ShortCut Link:
寝ぼけ眼のままカーテンを開けると、気持ち良いくらいの秋晴れだった。
澄み切った青空、白く棚引く雲。季節柄少し肌寒いのが玉に傷だが、それでも良い天気な事に変わりはない。
自分は、天気に気分を左右されやすい人間だと思う。
雨が降ったりすれば何となく気鬱だし、こうして良い天気ならば気持ちも明るい。
「それはお前が単純だからだよ」と笑う声が脳裏をよぎったが、強引に無視を決め込んで起きる決意をした。
ベッドの周りに転がる空き缶に足が当ったりもしたけれど、これも無視する。
今日、どうしても外せない仕事があった事は良い事だったのか悪い事だったのか判断がつかない。
トースターで焼いたライ麦パンにマーガリンを塗りながら、ついついそんな事を考えてしまった。
両面を焼いた目玉焼きにフォークを突き刺して、とりとめもない考えを振り払う。
多分、今の自分は酷い顔をしてるんだろうなと思いつつ、朝食を取り終える。
食後のコーヒーはブラックなのに何故か酷く甘い気がした。
顔を洗って服を着替えて身だしなみを整え終わったが、時間に大分余裕があった。
昨日はあんまり眠れなかった所為だ。その理由を考えてしまう前に家を出ることにする。
「行って来ます」
一人暮らしをはじめて随分経つが、誰も居なくてもこう言ってしまう癖はまだ抜けそうに無い。
「変な癖だな」と頭の中で聞こえた声は、またしても無視。
いつもより早い電車は随分空いていた。
人もまばらな車内で、座席に座りながらぼんやりと窓の外を見る。
いい天気。今はまだ肌寒いけど、ひょっとしたら季節外れな陽気漂う一日になるかも知れない。

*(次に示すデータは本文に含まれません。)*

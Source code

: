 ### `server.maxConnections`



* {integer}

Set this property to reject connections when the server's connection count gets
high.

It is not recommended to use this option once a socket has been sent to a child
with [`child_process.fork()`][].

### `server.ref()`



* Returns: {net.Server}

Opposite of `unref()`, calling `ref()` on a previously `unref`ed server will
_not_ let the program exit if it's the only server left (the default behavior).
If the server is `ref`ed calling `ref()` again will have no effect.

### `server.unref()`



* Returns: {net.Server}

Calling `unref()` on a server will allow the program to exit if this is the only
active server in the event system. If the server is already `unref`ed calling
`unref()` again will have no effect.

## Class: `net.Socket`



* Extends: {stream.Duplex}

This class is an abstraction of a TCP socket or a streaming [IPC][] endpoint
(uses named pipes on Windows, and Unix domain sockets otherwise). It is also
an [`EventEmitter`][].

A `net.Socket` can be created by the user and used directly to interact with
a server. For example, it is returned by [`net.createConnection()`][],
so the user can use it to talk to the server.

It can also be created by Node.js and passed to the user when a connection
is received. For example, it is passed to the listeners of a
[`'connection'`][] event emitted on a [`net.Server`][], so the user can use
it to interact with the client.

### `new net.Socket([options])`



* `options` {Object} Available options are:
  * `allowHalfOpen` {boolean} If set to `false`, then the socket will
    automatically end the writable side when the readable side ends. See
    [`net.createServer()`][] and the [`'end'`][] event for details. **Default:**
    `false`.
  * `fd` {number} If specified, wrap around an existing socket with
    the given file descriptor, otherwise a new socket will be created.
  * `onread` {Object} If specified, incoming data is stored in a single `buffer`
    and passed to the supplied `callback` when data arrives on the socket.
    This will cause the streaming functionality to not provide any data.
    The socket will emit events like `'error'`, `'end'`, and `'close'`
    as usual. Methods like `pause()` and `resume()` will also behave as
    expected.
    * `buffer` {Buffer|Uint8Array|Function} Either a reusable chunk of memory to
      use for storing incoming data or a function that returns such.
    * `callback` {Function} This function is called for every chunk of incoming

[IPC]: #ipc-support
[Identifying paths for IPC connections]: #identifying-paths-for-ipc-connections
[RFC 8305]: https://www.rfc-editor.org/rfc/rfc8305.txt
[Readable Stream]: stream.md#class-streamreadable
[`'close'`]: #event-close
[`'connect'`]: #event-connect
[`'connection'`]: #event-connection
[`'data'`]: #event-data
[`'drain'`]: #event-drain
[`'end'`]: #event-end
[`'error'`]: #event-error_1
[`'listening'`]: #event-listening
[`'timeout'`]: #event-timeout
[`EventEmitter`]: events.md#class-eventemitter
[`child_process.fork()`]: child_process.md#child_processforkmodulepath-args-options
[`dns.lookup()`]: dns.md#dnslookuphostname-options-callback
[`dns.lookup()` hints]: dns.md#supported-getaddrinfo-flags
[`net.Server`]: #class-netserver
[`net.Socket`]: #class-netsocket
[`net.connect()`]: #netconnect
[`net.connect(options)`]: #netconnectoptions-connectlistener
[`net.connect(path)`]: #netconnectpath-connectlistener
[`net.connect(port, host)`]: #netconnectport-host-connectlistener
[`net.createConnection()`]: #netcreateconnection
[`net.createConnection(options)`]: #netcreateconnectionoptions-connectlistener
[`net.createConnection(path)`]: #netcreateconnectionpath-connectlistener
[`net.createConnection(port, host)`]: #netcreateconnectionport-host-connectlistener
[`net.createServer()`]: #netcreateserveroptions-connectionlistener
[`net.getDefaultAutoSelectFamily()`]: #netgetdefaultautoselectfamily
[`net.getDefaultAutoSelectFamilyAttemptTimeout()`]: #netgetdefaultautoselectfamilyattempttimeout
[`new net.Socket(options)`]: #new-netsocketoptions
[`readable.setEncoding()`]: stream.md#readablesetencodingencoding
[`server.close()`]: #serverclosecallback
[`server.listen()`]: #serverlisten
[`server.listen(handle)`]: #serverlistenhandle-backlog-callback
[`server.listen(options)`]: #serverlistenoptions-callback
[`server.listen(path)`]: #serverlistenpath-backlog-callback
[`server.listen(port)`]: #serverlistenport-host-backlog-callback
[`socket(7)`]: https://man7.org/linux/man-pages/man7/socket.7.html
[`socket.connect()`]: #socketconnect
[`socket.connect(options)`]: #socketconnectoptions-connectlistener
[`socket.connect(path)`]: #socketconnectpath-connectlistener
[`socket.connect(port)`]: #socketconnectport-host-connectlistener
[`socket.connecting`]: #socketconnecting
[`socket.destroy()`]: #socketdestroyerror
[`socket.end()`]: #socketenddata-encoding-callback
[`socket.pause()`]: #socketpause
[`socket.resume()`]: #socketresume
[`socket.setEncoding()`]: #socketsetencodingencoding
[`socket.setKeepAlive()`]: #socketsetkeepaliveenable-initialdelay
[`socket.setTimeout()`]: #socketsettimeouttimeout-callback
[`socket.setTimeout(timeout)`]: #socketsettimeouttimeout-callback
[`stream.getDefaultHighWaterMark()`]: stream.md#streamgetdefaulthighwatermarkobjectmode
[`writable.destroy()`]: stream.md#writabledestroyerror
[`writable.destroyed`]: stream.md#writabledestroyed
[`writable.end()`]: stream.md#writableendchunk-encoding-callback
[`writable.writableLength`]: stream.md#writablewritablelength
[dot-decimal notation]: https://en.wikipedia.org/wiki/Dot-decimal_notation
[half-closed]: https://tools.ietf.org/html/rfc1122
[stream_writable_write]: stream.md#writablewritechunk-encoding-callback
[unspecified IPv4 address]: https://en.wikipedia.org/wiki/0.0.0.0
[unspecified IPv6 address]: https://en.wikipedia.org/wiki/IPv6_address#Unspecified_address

輝かしい二人の門出を祝う日に、これ以上の天気はないだろう。
式に出席できない事を伝えた時、二人は心の底から残念そうだった。
学生の頃から、ずっと一緒だった大切な友達。
そんな事を考えてる間に、電車は駅に着いてしまった。
やっぱり、今日はいい天気。だから、会社に向かう足を止めて、電話をかける事にした。
自棄酒を飲みつつ祝電は打ったけれども、それだけでは自分の気持ちが伝わらない。
わたしが二人の結婚を心から祝っている事を伝えなくちゃ。
だって、今日はこんなにもいい天気なのだから。